======== DATA LISTING ========
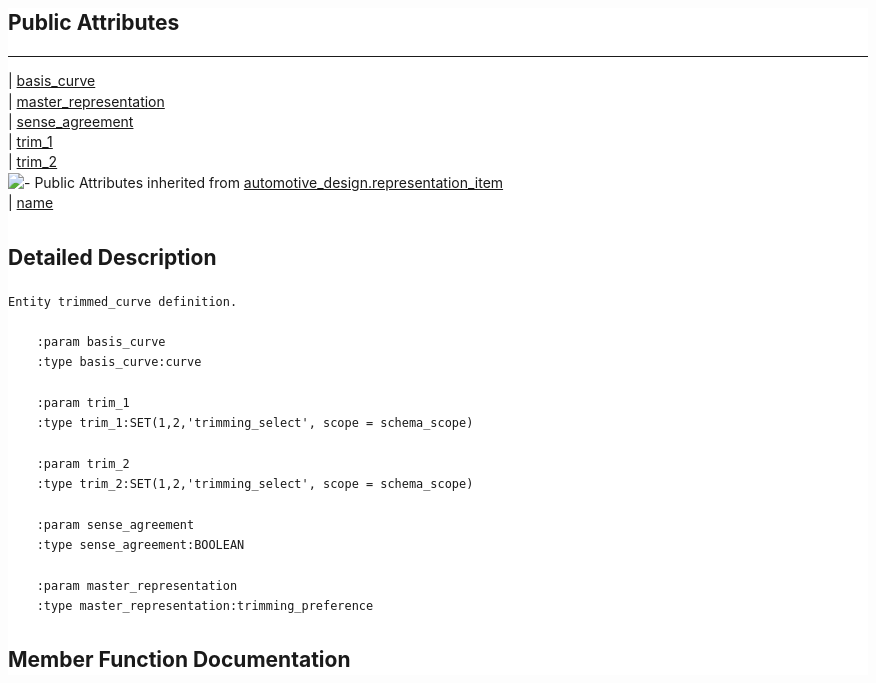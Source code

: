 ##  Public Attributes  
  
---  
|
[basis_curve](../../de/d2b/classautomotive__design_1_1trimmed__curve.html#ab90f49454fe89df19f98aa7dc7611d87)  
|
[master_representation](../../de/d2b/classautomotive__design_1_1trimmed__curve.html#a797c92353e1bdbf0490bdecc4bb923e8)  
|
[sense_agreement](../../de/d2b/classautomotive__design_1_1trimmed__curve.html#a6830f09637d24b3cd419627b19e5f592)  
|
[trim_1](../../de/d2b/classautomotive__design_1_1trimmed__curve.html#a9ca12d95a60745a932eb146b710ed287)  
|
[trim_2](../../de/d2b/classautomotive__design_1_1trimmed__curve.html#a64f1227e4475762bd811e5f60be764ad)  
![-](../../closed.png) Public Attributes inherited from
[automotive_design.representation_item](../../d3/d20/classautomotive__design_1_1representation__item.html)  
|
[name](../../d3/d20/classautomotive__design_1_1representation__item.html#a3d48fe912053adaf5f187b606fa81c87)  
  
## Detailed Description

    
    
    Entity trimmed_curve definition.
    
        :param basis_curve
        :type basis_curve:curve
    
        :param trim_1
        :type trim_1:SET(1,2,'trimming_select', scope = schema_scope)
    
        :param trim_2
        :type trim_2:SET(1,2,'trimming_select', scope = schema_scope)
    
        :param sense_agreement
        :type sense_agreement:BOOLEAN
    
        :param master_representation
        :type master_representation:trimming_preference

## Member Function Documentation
========
======== DATA LISTING ========
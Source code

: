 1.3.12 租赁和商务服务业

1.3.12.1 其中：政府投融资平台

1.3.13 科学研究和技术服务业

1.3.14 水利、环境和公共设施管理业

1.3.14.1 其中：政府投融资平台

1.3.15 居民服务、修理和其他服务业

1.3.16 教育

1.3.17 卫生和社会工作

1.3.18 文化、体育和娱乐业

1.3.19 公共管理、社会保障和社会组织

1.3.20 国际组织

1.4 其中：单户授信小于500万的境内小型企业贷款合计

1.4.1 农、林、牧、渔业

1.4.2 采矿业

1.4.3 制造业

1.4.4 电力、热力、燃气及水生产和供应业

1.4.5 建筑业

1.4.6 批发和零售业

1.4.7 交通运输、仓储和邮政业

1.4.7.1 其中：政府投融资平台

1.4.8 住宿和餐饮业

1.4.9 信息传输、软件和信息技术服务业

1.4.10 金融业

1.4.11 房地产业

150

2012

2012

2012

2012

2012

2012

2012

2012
========
PROBLEM TO WORK ON:
Please return every line of the material above that includes "param".

SOLUTION TO THIS TASK:
        :param basis_curve
        :param trim_1
        :param trim_2
        :param sense_agreement
        :param master_representation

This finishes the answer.